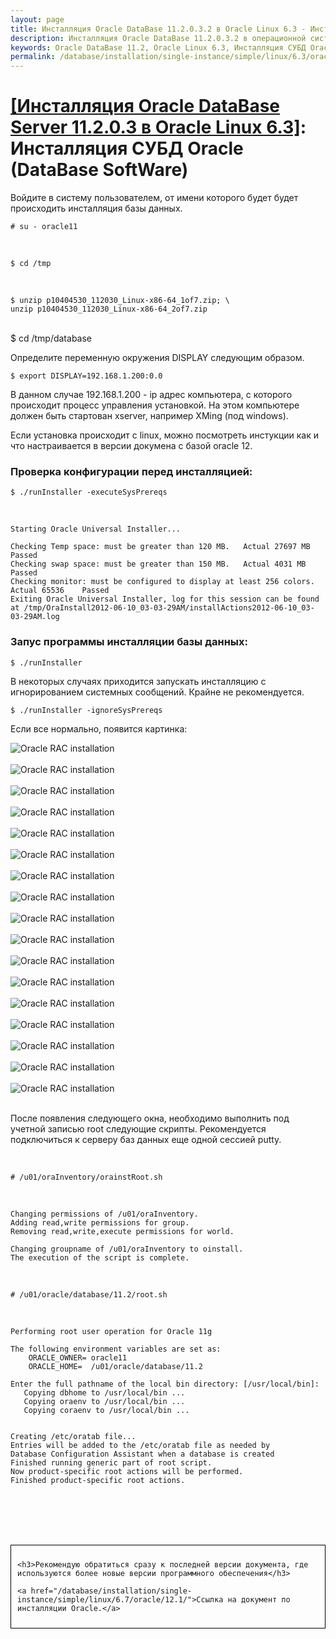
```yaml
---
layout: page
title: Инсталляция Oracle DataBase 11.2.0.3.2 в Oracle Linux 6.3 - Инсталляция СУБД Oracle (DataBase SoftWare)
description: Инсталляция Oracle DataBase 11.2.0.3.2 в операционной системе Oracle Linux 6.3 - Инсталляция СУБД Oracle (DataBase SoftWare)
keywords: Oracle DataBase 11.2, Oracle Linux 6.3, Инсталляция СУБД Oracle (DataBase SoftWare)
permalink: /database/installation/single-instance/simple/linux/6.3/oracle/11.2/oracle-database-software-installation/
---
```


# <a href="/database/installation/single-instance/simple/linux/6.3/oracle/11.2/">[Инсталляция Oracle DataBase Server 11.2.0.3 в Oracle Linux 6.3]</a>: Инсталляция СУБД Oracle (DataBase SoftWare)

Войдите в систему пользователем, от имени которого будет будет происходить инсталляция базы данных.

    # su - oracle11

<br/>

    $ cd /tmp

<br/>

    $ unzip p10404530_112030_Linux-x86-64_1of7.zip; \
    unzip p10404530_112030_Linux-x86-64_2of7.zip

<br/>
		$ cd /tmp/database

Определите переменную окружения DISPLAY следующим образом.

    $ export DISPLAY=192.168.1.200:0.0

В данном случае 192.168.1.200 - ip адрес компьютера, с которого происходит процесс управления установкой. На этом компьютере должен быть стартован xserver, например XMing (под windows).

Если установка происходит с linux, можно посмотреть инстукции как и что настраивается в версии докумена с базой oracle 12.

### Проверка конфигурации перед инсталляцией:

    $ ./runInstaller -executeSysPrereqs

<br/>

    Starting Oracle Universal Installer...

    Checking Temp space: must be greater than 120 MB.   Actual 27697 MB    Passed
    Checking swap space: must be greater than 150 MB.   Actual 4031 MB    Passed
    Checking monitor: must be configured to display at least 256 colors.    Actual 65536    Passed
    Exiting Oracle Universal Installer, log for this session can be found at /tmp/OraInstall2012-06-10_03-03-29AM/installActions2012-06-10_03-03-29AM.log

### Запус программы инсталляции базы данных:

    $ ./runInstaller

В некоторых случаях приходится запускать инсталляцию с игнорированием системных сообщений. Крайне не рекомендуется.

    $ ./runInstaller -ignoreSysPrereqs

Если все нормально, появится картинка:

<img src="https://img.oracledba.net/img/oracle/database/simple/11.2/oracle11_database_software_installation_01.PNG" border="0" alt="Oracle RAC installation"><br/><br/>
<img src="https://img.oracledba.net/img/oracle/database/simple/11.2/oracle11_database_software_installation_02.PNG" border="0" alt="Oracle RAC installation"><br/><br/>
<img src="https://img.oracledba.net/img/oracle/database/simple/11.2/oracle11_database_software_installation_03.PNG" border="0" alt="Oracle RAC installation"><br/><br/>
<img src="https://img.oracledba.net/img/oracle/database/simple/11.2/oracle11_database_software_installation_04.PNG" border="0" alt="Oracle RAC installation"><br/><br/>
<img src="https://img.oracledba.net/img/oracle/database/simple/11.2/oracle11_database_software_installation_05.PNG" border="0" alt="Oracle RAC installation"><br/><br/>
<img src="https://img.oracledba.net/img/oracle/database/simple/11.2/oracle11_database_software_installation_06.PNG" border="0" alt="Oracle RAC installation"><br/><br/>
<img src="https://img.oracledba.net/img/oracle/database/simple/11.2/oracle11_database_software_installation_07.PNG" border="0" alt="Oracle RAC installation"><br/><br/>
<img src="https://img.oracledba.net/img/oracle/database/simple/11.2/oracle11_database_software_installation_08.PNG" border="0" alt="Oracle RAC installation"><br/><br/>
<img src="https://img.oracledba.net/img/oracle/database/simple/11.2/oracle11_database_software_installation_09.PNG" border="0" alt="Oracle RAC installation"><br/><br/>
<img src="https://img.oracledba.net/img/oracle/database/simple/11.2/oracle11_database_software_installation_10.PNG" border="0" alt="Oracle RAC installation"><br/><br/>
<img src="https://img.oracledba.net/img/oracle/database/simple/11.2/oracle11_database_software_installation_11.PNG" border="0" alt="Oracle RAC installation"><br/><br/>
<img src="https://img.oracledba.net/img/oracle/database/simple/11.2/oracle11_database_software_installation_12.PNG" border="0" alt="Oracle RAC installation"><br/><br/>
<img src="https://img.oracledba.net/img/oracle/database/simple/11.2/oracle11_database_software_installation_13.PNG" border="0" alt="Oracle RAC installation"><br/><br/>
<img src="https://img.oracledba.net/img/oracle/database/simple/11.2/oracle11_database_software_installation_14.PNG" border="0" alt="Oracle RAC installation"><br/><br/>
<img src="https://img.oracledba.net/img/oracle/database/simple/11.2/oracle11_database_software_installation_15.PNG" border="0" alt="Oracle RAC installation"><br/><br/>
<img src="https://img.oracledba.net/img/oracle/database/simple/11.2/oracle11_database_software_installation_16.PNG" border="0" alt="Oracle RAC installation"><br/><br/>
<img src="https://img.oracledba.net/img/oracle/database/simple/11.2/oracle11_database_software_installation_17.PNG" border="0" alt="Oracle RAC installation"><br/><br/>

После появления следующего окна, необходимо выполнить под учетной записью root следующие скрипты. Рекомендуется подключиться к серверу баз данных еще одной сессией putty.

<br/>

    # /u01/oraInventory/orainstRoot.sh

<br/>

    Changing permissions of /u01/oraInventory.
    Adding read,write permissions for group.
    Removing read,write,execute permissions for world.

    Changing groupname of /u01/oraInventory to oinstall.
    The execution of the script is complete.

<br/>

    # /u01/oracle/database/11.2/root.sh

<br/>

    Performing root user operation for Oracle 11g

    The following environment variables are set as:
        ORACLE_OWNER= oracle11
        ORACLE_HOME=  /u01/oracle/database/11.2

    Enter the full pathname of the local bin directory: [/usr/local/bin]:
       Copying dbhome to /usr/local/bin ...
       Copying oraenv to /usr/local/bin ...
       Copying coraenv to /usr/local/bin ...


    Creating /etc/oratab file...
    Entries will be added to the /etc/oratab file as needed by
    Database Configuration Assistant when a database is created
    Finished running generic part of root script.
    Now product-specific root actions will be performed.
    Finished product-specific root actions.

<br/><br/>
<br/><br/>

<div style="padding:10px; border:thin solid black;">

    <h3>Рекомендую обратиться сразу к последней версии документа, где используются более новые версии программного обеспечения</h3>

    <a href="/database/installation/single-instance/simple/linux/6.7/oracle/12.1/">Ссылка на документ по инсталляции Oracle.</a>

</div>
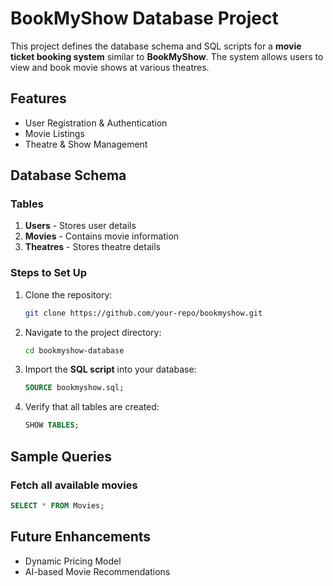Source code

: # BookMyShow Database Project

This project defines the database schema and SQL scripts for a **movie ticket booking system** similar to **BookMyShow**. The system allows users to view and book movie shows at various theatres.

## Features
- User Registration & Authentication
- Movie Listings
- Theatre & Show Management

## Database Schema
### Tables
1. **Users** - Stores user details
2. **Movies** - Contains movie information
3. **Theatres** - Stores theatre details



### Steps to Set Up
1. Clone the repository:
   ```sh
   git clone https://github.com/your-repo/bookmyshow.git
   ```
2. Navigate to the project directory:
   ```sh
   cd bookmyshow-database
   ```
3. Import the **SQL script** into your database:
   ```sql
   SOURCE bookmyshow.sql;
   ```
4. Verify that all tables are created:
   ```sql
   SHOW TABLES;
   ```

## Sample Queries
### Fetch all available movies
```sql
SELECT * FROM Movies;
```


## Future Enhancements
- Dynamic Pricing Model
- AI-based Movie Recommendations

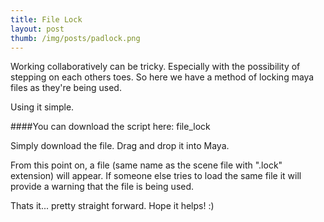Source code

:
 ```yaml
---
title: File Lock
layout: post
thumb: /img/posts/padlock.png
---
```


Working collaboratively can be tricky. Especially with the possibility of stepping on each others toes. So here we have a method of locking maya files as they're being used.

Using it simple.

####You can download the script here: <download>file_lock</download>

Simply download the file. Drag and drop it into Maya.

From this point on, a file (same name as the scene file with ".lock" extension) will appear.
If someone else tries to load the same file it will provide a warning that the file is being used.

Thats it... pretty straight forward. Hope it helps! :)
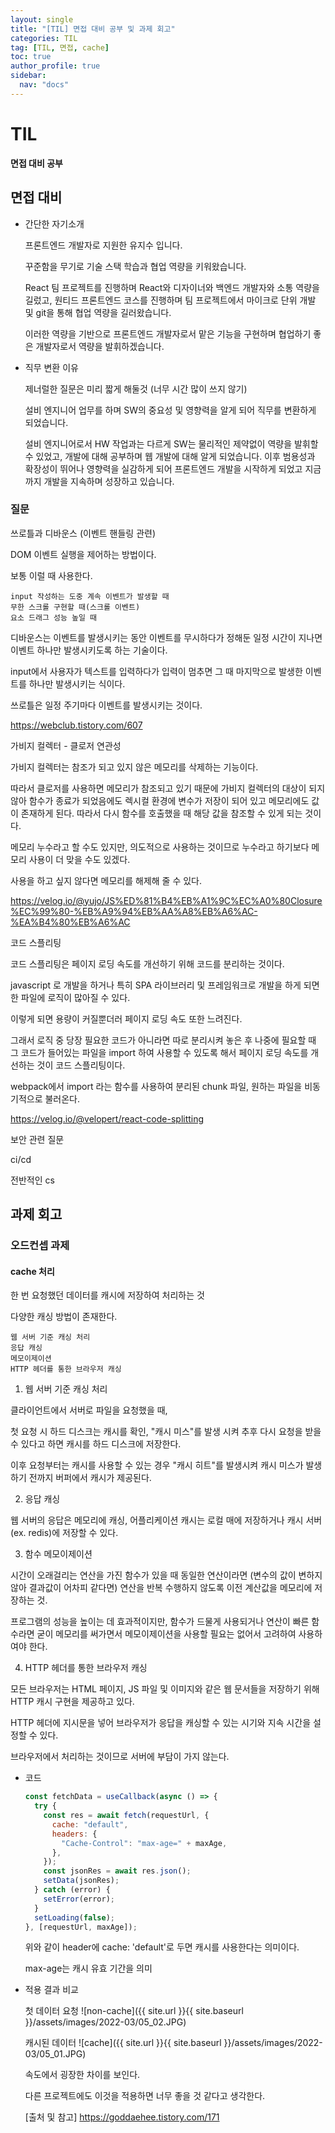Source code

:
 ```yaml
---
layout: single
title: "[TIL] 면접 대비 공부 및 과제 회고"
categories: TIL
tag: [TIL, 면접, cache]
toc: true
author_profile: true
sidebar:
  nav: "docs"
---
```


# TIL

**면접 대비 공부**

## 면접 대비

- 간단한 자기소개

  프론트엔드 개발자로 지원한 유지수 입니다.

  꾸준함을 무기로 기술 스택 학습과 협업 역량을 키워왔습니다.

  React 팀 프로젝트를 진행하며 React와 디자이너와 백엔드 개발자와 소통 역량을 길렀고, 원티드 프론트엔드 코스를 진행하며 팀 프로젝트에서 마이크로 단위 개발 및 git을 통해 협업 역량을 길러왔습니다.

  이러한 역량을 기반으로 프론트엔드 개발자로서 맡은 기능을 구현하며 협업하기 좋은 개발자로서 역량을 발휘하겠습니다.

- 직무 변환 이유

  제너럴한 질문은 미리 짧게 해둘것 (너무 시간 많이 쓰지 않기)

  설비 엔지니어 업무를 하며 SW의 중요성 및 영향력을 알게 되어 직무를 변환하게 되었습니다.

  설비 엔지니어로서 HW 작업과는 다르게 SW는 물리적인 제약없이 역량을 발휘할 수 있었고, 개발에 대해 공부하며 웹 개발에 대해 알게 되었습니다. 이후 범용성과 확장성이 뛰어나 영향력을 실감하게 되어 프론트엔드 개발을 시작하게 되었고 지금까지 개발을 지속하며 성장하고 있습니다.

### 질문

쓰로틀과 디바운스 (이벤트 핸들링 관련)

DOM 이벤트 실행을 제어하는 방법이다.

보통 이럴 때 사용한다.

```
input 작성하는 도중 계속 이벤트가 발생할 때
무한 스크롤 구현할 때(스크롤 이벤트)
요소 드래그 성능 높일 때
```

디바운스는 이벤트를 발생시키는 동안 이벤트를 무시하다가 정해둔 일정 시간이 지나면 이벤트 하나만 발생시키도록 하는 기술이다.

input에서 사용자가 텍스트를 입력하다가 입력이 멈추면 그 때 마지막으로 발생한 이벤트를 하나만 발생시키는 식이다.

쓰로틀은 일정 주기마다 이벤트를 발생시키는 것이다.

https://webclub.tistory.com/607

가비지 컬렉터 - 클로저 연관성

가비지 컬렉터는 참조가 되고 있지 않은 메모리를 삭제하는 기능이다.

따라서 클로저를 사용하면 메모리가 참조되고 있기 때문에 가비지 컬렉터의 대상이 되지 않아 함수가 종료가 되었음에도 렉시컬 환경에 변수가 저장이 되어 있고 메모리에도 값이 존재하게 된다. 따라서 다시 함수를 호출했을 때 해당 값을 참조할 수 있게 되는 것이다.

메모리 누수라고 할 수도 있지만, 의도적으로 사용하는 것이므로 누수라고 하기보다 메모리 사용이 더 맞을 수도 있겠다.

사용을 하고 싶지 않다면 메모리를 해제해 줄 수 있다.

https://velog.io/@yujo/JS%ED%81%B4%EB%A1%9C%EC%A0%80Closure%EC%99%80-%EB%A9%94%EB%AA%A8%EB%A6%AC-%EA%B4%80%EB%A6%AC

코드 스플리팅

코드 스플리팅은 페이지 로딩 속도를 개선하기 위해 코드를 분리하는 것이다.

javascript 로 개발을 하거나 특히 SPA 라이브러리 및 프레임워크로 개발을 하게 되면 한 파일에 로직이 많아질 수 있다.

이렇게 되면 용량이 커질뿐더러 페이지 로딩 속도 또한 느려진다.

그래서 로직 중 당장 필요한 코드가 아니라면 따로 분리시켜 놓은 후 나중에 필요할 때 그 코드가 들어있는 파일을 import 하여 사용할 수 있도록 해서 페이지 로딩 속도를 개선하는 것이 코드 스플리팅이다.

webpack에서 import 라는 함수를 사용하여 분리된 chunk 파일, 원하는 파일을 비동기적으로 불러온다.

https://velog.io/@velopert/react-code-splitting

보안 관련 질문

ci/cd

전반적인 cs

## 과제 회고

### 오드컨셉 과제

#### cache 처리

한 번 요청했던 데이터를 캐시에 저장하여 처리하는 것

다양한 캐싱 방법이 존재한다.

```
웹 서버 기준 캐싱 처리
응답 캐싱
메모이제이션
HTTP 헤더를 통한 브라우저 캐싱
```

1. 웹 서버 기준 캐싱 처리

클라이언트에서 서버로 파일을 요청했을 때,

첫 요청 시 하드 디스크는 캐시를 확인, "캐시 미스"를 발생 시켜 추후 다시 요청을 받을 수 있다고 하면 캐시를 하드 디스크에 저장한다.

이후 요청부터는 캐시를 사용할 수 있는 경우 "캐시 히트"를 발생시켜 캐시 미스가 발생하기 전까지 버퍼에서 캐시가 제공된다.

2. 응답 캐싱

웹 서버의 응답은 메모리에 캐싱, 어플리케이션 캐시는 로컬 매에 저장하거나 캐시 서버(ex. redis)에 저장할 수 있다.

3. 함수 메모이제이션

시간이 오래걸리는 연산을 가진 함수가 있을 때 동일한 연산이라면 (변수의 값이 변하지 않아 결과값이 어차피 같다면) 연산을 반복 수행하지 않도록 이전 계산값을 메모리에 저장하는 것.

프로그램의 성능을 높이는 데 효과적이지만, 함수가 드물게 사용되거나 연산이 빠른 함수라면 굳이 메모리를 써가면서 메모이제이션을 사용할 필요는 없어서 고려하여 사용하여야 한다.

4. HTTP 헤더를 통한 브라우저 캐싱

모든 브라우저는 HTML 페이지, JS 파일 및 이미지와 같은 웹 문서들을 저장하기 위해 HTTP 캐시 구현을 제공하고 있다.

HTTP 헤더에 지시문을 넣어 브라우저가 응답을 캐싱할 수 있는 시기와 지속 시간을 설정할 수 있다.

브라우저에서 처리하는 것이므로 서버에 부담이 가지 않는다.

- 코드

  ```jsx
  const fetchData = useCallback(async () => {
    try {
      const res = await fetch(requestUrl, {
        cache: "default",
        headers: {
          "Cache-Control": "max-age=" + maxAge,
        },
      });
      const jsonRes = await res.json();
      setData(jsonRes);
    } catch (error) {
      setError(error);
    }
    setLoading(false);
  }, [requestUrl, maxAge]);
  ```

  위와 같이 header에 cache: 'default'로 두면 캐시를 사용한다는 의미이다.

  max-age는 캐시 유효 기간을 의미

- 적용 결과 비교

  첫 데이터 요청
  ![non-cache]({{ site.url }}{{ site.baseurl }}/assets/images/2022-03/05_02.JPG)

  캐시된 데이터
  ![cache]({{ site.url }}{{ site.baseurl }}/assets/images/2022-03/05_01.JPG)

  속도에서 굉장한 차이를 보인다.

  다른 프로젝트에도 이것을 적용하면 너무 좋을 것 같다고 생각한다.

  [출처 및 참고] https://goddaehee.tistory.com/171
■ ■ ■
WHAT TO WORK ON —
Copy all lines from the listing that contain "oraInventory".

RESULT BELOW —
    # /u01/oraInventory/orainstRoot.sh
    Changing permissions of /u01/oraInventory.
    Changing groupname of /u01/oraInventory to oinstall.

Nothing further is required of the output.